Transcribe the material from its first line onward, ending with the line that contains "The entire procedure" and adding nothing beyond it.

▶ **Task material**
********************

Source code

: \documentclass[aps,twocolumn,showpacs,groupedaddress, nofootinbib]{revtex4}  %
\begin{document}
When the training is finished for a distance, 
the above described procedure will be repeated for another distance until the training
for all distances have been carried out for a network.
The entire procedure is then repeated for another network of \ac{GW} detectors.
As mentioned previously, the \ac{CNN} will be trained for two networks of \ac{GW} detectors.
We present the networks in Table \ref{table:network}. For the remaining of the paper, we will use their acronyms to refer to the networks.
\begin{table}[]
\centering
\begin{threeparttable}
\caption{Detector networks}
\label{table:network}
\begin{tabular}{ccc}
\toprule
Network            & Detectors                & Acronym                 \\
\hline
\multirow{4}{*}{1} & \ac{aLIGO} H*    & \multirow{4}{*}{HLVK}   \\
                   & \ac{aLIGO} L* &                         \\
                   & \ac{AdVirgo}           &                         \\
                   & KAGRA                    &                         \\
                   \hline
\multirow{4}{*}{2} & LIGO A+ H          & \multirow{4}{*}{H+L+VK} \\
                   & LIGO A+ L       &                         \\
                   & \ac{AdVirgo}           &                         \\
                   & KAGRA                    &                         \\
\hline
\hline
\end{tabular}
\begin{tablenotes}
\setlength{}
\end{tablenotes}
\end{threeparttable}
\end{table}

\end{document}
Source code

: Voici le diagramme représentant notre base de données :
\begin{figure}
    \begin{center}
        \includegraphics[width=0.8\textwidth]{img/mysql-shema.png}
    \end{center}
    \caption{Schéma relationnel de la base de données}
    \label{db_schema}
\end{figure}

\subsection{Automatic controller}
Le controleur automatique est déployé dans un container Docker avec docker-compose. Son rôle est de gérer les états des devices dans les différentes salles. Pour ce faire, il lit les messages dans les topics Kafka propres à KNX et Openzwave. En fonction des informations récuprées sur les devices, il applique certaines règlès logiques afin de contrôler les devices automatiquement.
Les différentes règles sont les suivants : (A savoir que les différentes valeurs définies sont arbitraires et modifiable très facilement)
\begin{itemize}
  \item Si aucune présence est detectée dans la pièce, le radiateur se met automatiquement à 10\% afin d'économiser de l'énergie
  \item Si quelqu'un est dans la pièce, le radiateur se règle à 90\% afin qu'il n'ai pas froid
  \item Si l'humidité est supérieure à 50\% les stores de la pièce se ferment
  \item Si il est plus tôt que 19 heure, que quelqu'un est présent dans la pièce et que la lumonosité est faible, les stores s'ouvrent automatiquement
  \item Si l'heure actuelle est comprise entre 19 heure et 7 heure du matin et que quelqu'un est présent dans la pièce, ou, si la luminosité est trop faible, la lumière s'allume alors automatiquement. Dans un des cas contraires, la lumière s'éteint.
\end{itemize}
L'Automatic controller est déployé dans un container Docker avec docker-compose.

********************

▶ **Reply to the task**
Source code

: \documentclass[aps,twocolumn,showpacs,groupedaddress, nofootinbib]{revtex4}  %
\begin{document}
When the training is finished for a distance, 
the above described procedure will be repeated for another distance until the training
for all distances have been carried out for a network.
The entire procedure is then repeated for another network of \ac{GW} detectors.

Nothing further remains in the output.